DATA SHOWN:
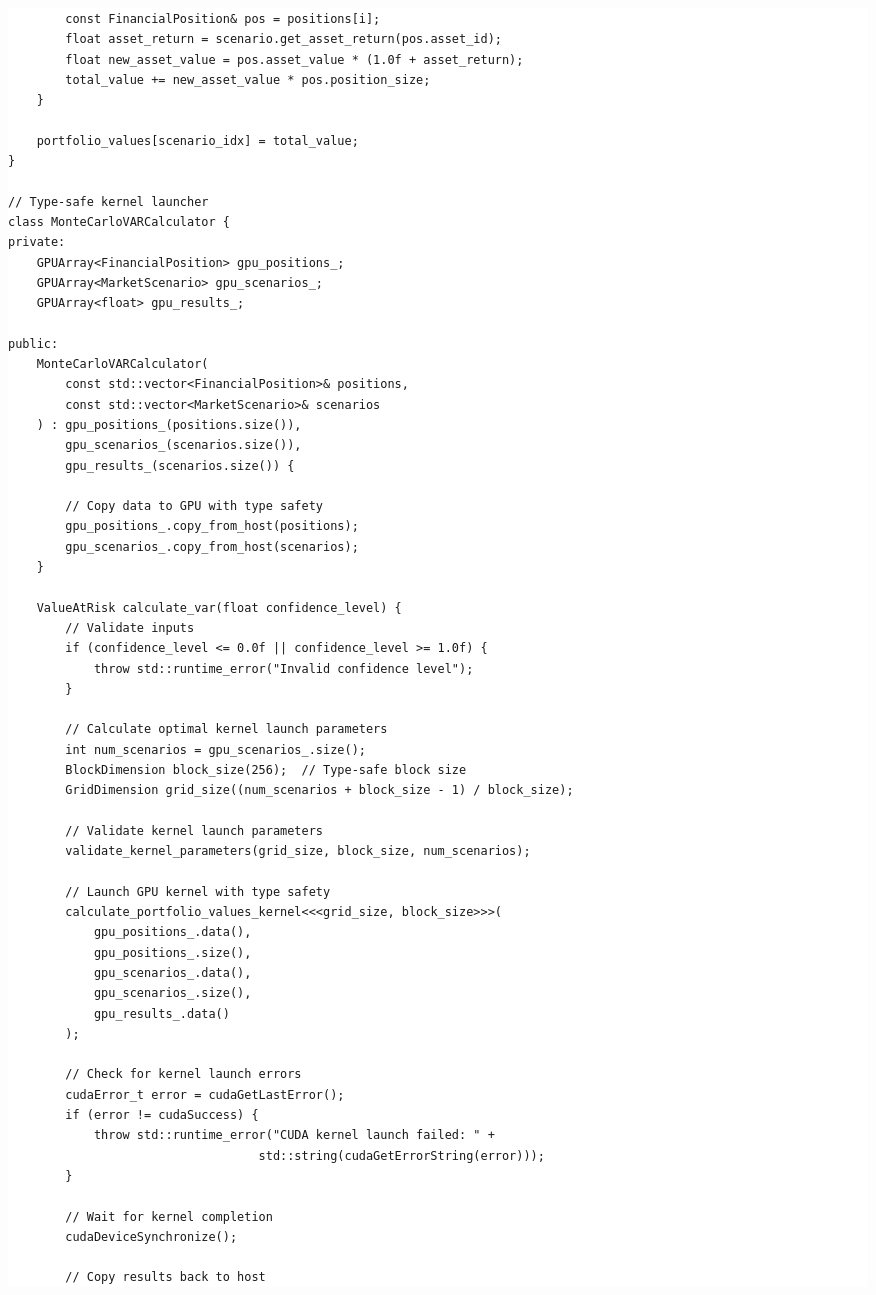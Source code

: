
 ```cuda
        const FinancialPosition& pos = positions[i];
        float asset_return = scenario.get_asset_return(pos.asset_id);
        float new_asset_value = pos.asset_value * (1.0f + asset_return);
        total_value += new_asset_value * pos.position_size;
    }
    
    portfolio_values[scenario_idx] = total_value;
}

// Type-safe kernel launcher
class MonteCarloVARCalculator {
private:
    GPUArray<FinancialPosition> gpu_positions_;
    GPUArray<MarketScenario> gpu_scenarios_;
    GPUArray<float> gpu_results_;
    
public:
    MonteCarloVARCalculator(
        const std::vector<FinancialPosition>& positions,
        const std::vector<MarketScenario>& scenarios
    ) : gpu_positions_(positions.size()),
        gpu_scenarios_(scenarios.size()),
        gpu_results_(scenarios.size()) {
        
        // Copy data to GPU with type safety
        gpu_positions_.copy_from_host(positions);
        gpu_scenarios_.copy_from_host(scenarios);
    }
    
    ValueAtRisk calculate_var(float confidence_level) {
        // Validate inputs
        if (confidence_level <= 0.0f || confidence_level >= 1.0f) {
            throw std::runtime_error("Invalid confidence level");
        }
        
        // Calculate optimal kernel launch parameters
        int num_scenarios = gpu_scenarios_.size();
        BlockDimension block_size(256);  // Type-safe block size
        GridDimension grid_size((num_scenarios + block_size - 1) / block_size);
        
        // Validate kernel launch parameters
        validate_kernel_parameters(grid_size, block_size, num_scenarios);
        
        // Launch GPU kernel with type safety
        calculate_portfolio_values_kernel<<<grid_size, block_size>>>(
            gpu_positions_.data(),
            gpu_positions_.size(),
            gpu_scenarios_.data(),
            gpu_scenarios_.size(),
            gpu_results_.data()
        );
        
        // Check for kernel launch errors
        cudaError_t error = cudaGetLastError();
        if (error != cudaSuccess) {
            throw std::runtime_error("CUDA kernel launch failed: " + 
                                   std::string(cudaGetErrorString(error)));
        }
        
        // Wait for kernel completion
        cudaDeviceSynchronize();
        
        // Copy results back to host
```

INSTRUCTIONS TO FOLLOW: Where an entry contains an image, skip the image and write out the rest exactly.

ANSWER TO THIS TASK:
Source code

:
 ```cuda
        const FinancialPosition& pos = positions[i];
        float asset_return = scenario.get_asset_return(pos.asset_id);
        float new_asset_value = pos.asset_value * (1.0f + asset_return);
        total_value += new_asset_value * pos.position_size;
    }
    
    portfolio_values[scenario_idx] = total_value;
}

// Type-safe kernel launcher
class MonteCarloVARCalculator {
private:
    GPUArray<FinancialPosition> gpu_positions_;
    GPUArray<MarketScenario> gpu_scenarios_;
    GPUArray<float> gpu_results_;
    
public:
    MonteCarloVARCalculator(
        const std::vector<FinancialPosition>& positions,
        const std::vector<MarketScenario>& scenarios
    ) : gpu_positions_(positions.size()),
        gpu_scenarios_(scenarios.size()),
        gpu_results_(scenarios.size()) {
        
        // Copy data to GPU with type safety
        gpu_positions_.copy_from_host(positions);
        gpu_scenarios_.copy_from_host(scenarios);
    }
    
    ValueAtRisk calculate_var(float confidence_level) {
        // Validate inputs
        if (confidence_level <= 0.0f || confidence_level >= 1.0f) {
            throw std::runtime_error("Invalid confidence level");
        }
        
        // Calculate optimal kernel launch parameters
        int num_scenarios = gpu_scenarios_.size();
        BlockDimension block_size(256);  // Type-safe block size
        GridDimension grid_size((num_scenarios + block_size - 1) / block_size);
        
        // Validate kernel launch parameters
        validate_kernel_parameters(grid_size, block_size, num_scenarios);
        
        // Launch GPU kernel with type safety
        calculate_portfolio_values_kernel<<<grid_size, block_size>>>(
            gpu_positions_.data(),
            gpu_positions_.size(),
            gpu_scenarios_.data(),
            gpu_scenarios_.size(),
            gpu_results_.data()
        );
        
        // Check for kernel launch errors
        cudaError_t error = cudaGetLastError();
        if (error != cudaSuccess) {
            throw std::runtime_error("CUDA kernel launch failed: " + 
                                   std::string(cudaGetErrorString(error)));
        }
        
        // Wait for kernel completion
        cudaDeviceSynchronize();
        
        // Copy results back to host
```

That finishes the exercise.